_Action item_: If a line in the entries contains the word "Contract", list it.

_Supplied data_:
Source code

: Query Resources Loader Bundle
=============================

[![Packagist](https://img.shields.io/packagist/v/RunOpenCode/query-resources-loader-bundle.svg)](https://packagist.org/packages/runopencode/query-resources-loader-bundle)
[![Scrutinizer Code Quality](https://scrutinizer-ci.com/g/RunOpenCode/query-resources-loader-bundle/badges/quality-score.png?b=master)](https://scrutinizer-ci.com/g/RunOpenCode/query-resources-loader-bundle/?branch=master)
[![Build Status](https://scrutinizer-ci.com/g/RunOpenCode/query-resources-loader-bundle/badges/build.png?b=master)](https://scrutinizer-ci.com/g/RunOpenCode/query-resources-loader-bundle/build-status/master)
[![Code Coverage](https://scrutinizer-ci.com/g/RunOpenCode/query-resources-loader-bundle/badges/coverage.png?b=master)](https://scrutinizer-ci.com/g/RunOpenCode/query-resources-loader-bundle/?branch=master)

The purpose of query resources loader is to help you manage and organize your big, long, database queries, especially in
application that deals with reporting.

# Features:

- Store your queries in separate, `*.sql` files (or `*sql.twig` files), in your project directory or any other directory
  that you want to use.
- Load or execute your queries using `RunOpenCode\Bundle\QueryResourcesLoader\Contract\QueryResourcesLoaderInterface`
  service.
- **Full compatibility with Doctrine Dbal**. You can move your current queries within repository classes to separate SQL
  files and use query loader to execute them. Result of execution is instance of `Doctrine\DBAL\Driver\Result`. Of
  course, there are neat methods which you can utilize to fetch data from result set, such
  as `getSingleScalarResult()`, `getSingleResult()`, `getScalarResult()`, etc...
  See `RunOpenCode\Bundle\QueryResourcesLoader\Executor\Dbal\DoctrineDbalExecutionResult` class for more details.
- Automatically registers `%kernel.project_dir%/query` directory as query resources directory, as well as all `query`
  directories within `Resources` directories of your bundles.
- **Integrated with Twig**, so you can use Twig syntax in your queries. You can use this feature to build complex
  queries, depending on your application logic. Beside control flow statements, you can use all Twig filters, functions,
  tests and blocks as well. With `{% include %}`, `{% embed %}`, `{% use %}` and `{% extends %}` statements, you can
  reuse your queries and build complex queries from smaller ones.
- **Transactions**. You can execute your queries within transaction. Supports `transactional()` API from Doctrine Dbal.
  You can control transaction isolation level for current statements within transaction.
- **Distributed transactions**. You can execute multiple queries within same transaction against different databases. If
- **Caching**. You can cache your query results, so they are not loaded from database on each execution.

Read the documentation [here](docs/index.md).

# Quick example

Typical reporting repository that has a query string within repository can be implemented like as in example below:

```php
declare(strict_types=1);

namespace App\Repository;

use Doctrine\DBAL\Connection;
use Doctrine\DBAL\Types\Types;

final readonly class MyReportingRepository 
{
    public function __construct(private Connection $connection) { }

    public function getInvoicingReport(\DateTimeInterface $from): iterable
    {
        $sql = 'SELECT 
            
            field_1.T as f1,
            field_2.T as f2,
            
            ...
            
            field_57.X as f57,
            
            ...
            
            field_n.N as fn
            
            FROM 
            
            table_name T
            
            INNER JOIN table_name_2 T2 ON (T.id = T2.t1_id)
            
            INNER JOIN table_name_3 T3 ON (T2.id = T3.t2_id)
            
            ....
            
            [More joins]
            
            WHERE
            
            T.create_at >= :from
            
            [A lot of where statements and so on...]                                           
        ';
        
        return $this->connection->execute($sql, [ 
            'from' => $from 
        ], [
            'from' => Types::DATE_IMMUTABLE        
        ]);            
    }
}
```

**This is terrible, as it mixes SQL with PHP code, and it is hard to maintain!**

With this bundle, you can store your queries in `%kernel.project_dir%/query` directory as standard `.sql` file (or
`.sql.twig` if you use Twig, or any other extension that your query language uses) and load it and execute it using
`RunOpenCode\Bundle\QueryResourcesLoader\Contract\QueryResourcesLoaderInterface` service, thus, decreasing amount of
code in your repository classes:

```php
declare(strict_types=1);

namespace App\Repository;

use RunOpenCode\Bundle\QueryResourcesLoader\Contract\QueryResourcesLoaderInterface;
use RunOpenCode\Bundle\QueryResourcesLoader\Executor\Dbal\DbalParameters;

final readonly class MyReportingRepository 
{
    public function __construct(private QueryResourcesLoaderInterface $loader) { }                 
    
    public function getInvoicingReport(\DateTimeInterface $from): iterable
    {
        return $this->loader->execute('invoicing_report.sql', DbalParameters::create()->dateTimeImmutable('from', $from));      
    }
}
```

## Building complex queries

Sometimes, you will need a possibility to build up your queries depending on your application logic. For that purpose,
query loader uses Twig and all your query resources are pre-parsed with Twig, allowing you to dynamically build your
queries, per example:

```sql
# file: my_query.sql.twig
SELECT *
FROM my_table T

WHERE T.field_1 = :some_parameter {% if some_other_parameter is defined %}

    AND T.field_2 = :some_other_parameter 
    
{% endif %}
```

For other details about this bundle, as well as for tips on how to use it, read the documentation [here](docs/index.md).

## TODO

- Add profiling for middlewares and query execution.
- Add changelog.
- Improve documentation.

_Your response_:
- Load or execute your queries using `RunOpenCode\Bundle\QueryResourcesLoader\Contract\QueryResourcesLoaderInterface`
`RunOpenCode\Bundle\QueryResourcesLoader\Contract\QueryResourcesLoaderInterface` service, thus, decreasing amount of
use RunOpenCode\Bundle\QueryResourcesLoader\Contract\QueryResourcesLoaderInterface;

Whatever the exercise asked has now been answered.